Computational techniques have much to offer in addressing questions of societal significance. Many such question can be framed as prediction problems, and approached with data-driven methods. In addition to prediction, understanding human behavior is a distinguishing goal in societally-relevant domains. In this work, I describe societally-significant problems which can be solved with a collective probabilistic approach.
These problems pose many challenges to techniques which assume data independence, homogeneity and scale. In settings of societal importance, dependencies can define the data in question; from complex relationships between people, to continuity between consecutive events. Rather than being generated by single, uniform sources, data in these domains can be derived and described by heterogenous sources. Finally, though many data-driven methods depend on large amounts of observations and high-quality labels in order to guarantee quality results, in domains of critical social value it is often infeasible to gather such quantities. These challenges demand methods which can utilize data-dependencies, incorporate diverse forms of information and reason over small numbers of instances with potentially ambiguous labels.
There are also many opportunities in these domains. Models concerned with societally relevant problems can draw from the knowledge established by existing academic disciplines, from the social to the natural sciences. Such knowledge can serve to inform each step of research from choosing an appropriate problem to putting results into perspective. Furthermore, there are opportunities to obtain new insights into human behavior with the abundance of data generated by virtual and online activity, and mobile and sensor networks. The scale of this data necessitates computational methods. Methods which can leverage prior knowledge and remain efficient even with large datasets can offer much in these domains.
In my work I utilize a collective probabilistic approach for data-driven social good. This approach can capitalize on structure between data instances, rather than flattening it. Furthermore, it can readily incorporate domain knowledge which, especially when combined with a collective approach, is instrumental in learning from small datasets. When datasets are large, this approach leverages a class of probabilistic graphical model which offers efficient inference. Finally, this approach can be extended to model unobserved phenomena with latent-variable representations.

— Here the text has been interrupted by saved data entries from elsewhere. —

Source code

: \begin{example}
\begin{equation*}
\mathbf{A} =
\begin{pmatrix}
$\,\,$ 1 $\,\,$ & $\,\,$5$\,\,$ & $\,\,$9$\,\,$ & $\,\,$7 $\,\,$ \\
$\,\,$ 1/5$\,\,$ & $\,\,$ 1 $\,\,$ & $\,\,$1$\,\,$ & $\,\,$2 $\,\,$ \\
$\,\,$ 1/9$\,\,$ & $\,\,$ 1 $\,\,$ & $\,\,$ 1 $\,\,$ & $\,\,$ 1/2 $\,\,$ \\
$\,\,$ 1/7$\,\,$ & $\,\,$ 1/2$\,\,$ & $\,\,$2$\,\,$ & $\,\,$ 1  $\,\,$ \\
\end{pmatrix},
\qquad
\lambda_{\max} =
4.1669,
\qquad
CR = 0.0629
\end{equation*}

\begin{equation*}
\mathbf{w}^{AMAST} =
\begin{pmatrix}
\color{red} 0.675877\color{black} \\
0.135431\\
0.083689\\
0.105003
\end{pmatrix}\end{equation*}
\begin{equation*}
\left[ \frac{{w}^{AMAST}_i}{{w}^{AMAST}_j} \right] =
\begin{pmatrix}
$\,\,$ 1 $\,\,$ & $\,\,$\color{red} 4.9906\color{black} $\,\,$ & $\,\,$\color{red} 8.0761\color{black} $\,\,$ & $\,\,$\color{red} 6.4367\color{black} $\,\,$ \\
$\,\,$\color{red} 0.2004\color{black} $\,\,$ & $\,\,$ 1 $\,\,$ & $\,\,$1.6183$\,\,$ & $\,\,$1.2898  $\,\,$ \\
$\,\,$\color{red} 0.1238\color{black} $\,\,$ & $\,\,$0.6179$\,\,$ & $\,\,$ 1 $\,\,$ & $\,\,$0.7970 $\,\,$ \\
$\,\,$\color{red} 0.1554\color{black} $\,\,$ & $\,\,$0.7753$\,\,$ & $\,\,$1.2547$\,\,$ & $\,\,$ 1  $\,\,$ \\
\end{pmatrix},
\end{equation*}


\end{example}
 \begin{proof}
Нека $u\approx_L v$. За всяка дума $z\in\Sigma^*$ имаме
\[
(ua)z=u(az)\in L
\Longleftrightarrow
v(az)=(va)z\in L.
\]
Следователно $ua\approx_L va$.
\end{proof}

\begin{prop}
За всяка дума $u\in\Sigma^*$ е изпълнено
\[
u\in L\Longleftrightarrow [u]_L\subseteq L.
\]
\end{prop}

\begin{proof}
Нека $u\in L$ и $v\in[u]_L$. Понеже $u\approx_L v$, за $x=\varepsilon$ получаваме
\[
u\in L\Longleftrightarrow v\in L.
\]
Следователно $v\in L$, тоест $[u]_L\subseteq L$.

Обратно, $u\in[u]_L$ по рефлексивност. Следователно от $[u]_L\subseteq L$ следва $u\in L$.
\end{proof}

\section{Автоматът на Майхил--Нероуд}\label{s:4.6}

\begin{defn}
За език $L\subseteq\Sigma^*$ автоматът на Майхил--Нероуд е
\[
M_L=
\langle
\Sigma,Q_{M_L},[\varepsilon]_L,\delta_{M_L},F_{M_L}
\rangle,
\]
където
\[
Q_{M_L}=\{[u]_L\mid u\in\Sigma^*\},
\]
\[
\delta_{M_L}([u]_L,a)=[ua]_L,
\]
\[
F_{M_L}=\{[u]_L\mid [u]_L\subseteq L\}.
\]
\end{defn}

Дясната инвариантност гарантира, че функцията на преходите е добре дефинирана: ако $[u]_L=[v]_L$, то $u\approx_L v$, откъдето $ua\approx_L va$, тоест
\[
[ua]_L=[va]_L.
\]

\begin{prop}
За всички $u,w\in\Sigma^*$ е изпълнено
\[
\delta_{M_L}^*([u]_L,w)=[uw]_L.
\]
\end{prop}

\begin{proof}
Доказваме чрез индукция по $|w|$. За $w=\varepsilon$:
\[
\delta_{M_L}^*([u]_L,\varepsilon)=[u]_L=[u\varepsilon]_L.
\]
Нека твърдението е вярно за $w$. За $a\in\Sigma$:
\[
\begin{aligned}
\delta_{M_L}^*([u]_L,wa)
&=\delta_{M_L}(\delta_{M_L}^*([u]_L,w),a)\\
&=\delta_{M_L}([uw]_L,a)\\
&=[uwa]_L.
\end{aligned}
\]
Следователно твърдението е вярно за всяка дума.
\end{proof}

I demonstrate the benefits of this approach in three societally-relevant domains, sustainability, education and malicious behavior. While these domains are diverse, the problems they present share several commonalities which are critical in data-driven modeling. For example, modeling data structure, from spatial relationships to social interactions, can reduce issues of sparsity and noise. Domain knowledge can also combat these issues, in addition to improving model interpretability. I show the benefits of domain knowledge in discovering sustainable products, predicting course performance and detecting cyberbullying. In both the domain of sustainability and malicious behavior, I demonstrate how to utilize spatio-temporal structure in the seemingly distinct tasks of disaggregating appliances and predicting the movements of human traffickers. In education and malicious behavior, I show how unobserved social structure is instrumental in not only modeling learning and aggression, but in interpreting these dynamics in groups. In all three domains I show how to model, represent and interpret latent structure. Thus, while making contributions to each problem setting and domain, I also contribute to the broader goal of data-driven modeling for social good.